If there's one player who should flourish under Franklin, it's Heyward-Bey. He caught 51 passes for a team-high 786 yards and 60.5 yards per game. He hasn't reached his potential, though, at Maryland. In high school he was a raw football player and more of a track star. He was fast enough that the Olympics were once a dream, but wasn't sharp at running routes and catching the ball. He's been catching up fundamentally while fans have been awed by his size and speed. If he does the little things right this season, a five-yard pass can turn into an 80-yard touchdown. With that said, it would also help if he got more looks and more deep balls thrown his way.
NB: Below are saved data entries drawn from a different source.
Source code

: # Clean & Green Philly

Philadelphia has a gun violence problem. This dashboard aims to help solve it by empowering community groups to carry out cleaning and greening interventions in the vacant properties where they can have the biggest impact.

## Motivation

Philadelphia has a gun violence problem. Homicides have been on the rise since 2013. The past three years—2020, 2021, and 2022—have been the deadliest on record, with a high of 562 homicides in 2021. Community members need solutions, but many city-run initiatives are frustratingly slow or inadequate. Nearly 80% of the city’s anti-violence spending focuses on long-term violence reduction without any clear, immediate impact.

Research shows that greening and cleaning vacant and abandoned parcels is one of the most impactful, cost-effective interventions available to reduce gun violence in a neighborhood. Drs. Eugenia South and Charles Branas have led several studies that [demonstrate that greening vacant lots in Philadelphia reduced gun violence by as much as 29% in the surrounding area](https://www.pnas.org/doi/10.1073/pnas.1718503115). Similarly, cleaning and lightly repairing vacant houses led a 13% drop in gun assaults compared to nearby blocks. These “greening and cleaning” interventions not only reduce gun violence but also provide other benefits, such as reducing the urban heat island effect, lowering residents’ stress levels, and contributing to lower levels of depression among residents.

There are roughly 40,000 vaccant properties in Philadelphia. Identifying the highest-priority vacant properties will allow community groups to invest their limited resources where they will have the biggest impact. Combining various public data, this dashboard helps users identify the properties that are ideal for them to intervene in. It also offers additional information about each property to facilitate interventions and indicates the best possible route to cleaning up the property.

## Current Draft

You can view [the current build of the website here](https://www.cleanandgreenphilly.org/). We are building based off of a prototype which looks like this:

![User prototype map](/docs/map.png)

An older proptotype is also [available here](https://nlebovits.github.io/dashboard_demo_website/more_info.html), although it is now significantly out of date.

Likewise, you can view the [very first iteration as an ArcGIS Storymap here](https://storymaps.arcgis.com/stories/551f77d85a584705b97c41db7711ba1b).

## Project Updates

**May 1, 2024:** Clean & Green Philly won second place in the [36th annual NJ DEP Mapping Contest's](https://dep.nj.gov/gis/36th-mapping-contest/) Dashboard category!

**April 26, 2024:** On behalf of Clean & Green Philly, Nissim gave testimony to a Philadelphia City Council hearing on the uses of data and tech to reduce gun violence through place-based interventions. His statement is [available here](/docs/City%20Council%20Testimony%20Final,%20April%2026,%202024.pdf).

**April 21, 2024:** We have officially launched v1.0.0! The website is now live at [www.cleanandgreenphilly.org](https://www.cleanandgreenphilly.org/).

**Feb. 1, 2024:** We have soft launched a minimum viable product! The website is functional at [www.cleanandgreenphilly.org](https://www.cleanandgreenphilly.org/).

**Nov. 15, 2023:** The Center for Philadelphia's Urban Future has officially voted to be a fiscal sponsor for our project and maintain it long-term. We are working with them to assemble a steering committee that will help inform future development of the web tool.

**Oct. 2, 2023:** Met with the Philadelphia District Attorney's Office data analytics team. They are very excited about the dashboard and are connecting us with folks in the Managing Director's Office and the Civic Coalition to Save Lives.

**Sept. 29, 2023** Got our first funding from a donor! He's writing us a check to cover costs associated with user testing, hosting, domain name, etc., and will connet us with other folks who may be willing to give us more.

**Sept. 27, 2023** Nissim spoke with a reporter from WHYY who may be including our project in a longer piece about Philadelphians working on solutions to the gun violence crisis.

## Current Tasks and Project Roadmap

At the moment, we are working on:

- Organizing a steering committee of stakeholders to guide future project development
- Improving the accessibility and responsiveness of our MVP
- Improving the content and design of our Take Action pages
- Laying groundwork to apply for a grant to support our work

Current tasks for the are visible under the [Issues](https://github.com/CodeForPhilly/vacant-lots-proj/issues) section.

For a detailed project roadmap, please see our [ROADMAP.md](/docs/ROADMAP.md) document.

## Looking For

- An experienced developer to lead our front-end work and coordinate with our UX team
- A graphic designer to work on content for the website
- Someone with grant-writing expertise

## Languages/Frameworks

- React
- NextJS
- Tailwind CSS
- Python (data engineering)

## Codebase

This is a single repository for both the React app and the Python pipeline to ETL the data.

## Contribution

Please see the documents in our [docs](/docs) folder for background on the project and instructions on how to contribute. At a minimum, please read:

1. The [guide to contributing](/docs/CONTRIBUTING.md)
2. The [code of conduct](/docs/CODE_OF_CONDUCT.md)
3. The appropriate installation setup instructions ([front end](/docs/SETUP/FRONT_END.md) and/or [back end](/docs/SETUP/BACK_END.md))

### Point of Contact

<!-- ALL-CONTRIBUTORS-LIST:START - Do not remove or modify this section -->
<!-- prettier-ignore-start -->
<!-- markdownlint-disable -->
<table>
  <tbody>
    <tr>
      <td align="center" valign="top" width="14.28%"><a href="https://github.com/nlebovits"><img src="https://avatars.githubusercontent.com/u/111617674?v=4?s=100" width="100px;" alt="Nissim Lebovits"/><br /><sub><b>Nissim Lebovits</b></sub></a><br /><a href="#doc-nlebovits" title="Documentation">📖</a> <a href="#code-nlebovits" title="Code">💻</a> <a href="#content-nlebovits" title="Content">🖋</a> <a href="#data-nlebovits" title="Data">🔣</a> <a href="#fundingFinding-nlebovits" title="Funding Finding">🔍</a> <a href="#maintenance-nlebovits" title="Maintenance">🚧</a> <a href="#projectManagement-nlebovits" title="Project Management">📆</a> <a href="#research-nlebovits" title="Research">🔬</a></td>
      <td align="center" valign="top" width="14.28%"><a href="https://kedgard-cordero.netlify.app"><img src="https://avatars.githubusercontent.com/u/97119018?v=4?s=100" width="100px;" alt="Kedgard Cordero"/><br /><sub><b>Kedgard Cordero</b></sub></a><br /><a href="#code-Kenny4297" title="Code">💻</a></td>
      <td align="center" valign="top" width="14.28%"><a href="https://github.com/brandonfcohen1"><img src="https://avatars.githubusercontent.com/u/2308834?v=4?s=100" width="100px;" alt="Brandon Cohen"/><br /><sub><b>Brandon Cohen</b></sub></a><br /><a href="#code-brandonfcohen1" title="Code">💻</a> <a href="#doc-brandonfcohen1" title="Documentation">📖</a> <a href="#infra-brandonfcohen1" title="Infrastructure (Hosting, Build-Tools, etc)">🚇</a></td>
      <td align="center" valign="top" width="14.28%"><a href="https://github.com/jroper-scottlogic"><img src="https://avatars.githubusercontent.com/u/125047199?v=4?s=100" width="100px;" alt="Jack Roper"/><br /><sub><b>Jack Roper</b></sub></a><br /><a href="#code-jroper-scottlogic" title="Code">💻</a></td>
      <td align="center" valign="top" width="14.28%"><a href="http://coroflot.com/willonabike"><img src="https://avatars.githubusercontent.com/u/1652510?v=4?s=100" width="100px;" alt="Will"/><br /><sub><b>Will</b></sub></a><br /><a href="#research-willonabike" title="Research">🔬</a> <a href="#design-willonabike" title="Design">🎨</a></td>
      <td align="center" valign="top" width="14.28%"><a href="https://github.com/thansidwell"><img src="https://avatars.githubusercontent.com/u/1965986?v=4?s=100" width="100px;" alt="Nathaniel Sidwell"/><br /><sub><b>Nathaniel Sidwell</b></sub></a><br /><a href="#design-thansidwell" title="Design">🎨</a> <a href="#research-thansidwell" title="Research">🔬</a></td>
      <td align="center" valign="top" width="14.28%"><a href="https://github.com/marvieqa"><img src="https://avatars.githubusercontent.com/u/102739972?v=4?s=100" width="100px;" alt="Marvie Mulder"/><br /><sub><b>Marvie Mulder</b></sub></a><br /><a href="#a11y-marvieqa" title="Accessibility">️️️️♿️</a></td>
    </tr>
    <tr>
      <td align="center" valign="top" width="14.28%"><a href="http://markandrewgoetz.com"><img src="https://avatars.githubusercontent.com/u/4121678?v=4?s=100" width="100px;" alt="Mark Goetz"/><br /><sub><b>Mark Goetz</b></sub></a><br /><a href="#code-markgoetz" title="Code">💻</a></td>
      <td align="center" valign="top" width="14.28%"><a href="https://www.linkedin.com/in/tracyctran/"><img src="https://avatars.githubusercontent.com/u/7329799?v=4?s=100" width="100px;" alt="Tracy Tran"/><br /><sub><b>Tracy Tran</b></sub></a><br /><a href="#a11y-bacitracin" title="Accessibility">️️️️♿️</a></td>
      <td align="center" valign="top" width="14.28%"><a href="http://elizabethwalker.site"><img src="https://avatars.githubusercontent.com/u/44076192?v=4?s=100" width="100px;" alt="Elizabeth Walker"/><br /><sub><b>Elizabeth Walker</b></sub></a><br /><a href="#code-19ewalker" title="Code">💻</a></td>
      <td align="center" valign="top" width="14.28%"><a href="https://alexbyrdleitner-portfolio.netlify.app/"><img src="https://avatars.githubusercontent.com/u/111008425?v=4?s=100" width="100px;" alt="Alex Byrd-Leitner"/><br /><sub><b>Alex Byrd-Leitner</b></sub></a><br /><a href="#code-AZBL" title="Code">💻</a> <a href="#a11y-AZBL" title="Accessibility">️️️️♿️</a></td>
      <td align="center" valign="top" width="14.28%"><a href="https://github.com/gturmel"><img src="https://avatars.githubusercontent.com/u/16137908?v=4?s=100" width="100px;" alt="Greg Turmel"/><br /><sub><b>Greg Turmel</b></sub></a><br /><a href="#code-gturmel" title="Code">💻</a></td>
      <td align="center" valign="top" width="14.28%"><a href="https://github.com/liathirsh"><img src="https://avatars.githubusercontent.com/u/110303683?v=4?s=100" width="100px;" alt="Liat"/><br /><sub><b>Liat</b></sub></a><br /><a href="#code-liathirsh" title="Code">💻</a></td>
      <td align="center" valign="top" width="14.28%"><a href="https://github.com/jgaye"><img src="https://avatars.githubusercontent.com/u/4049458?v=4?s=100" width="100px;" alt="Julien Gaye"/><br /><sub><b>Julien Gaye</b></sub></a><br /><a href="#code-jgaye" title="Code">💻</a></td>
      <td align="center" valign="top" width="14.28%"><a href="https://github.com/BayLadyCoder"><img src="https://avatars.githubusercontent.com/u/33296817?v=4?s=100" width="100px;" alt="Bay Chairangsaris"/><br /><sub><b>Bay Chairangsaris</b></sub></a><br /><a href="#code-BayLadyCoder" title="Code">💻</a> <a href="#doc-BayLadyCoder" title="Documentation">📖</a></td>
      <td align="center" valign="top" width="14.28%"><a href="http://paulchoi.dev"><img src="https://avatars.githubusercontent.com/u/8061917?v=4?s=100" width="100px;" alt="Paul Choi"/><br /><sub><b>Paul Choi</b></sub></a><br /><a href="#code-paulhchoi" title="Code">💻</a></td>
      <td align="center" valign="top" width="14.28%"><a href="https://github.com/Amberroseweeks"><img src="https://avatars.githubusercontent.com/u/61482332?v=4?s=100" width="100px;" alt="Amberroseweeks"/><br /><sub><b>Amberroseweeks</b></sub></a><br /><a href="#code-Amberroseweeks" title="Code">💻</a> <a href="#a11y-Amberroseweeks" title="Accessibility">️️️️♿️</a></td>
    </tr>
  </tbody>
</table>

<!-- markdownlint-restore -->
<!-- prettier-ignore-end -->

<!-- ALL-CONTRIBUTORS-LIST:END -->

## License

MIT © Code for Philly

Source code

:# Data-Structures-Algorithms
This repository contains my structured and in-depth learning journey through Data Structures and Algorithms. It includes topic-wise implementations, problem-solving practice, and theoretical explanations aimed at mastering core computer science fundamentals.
"The offense, it allows for us to have a 1,000-yard running back, a 1,000-yard receiver, a 4,000-yard quarterback," he said. "It gives us a chance to have an o-line that can pass block/run block. It's fairly balanced. It's the West Coast. It allows you to throw some short ones and throw some long ones."
Heyward-Bey might not be that far off on the numbers. Under Franklin last season, K-State had a 3,000-yard passer, a 1,500-yard receiver and a 1,000-yard rusher in a single season for the first time in school history. Maryland first needs to settle on a quarterback, but there's no doubt they've got a receiver capable of a breakout season in Heyward-Bey. The biggest question is whether he'll stick around long enough for Maryland fans to see it.
As a junior, he's already caught the attention of NFL scouts.
I recently asked him if there was something that needed to happen this season in order for him to stick around.
"Right now I have two years to play and that's where my focus is," he said. "I want to win a championship. That's a goal I set when I got here and that's a goal that's still here today. I can't control anything the media, the internet, my teammates say about what they think I'm going to do. I know I have two years left and a championship I feel like has to happen before those two years are up."